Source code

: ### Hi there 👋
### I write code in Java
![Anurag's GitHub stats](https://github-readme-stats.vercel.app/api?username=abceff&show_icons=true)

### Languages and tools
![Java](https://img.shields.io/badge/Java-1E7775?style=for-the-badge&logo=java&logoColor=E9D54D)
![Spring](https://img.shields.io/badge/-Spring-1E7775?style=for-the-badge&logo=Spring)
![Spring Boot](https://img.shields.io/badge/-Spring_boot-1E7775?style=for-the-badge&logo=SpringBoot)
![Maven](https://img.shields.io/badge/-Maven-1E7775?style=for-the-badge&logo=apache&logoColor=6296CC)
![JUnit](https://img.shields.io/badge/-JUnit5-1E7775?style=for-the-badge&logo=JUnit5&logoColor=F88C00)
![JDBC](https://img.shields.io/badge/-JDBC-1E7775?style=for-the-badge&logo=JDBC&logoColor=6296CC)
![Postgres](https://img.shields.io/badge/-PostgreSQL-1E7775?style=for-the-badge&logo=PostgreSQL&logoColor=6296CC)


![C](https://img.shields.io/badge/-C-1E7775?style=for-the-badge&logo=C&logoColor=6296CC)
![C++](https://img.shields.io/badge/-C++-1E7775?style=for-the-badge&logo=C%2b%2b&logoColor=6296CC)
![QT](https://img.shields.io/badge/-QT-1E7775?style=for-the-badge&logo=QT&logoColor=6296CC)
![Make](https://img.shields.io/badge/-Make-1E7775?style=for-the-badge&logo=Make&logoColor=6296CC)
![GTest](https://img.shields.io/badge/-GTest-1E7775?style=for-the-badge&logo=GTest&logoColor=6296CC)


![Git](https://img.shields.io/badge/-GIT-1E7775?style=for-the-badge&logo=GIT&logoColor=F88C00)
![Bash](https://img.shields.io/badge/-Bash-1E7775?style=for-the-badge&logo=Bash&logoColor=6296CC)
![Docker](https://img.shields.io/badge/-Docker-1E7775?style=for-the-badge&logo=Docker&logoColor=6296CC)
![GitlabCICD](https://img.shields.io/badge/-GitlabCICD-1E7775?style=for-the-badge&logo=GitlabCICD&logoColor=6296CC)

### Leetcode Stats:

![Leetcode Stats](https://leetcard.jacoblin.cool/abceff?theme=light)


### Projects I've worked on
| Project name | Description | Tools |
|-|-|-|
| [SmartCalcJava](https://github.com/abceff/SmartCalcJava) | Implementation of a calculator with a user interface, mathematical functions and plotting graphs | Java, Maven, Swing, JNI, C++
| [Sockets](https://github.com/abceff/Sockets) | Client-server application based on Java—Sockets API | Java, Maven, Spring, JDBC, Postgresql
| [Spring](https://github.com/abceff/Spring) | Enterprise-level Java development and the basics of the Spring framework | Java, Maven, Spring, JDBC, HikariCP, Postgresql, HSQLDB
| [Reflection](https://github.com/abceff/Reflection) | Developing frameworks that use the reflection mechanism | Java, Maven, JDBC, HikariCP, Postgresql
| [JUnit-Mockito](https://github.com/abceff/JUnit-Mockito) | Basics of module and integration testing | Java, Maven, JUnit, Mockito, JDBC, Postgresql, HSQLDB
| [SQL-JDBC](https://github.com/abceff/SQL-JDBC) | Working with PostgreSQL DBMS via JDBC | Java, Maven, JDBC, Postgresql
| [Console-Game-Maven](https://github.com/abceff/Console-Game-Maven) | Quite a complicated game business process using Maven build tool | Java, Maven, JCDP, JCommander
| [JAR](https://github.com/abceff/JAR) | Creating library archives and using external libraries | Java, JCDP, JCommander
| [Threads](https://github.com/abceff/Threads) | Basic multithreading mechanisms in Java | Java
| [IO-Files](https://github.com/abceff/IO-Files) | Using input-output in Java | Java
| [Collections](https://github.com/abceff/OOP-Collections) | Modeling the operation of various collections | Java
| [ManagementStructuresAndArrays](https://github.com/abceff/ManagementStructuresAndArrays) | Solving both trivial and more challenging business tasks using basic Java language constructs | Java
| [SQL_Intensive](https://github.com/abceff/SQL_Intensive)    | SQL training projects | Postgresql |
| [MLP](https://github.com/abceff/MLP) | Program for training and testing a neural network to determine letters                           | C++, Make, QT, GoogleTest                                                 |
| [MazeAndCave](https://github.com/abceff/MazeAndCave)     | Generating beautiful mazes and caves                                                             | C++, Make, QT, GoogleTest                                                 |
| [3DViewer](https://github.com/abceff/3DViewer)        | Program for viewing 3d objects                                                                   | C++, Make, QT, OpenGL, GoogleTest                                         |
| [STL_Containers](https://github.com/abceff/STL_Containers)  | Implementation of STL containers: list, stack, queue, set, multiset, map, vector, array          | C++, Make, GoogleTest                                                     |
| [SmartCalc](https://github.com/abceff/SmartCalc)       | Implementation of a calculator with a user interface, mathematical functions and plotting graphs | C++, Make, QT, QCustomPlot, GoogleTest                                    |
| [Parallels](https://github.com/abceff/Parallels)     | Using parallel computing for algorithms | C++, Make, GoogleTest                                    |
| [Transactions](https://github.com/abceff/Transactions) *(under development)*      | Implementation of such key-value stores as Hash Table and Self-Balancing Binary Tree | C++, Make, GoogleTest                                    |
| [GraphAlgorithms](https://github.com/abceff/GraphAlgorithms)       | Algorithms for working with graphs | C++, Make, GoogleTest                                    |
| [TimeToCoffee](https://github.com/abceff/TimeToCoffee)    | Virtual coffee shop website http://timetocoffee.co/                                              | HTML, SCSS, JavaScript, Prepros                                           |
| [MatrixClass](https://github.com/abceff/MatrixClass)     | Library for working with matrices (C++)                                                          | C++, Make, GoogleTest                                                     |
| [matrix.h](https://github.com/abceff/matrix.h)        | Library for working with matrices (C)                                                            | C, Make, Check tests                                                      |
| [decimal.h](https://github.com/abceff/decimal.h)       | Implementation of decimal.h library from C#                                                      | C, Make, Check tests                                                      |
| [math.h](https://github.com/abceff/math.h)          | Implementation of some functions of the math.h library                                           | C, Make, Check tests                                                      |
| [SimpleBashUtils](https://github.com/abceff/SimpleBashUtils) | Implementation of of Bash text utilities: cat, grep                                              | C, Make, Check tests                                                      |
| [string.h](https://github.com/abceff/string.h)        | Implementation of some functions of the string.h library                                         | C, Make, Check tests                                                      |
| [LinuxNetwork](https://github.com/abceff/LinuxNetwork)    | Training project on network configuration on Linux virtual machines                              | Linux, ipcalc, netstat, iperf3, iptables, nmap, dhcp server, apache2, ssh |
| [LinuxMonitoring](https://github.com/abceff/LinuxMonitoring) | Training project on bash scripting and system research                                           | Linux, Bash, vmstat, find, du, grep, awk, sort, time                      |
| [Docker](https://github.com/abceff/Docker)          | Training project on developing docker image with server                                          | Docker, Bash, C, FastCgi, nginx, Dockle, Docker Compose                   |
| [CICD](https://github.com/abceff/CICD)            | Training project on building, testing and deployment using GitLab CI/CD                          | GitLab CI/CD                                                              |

* **YOUR INSTRUCTIONS**: Make a copy of each line in the records above that has the word "Leetcode".

* **OUTPUT BELOW**:
### Leetcode Stats:
![Leetcode Stats](https://leetcard.jacoblin.cool/abceff?theme=light)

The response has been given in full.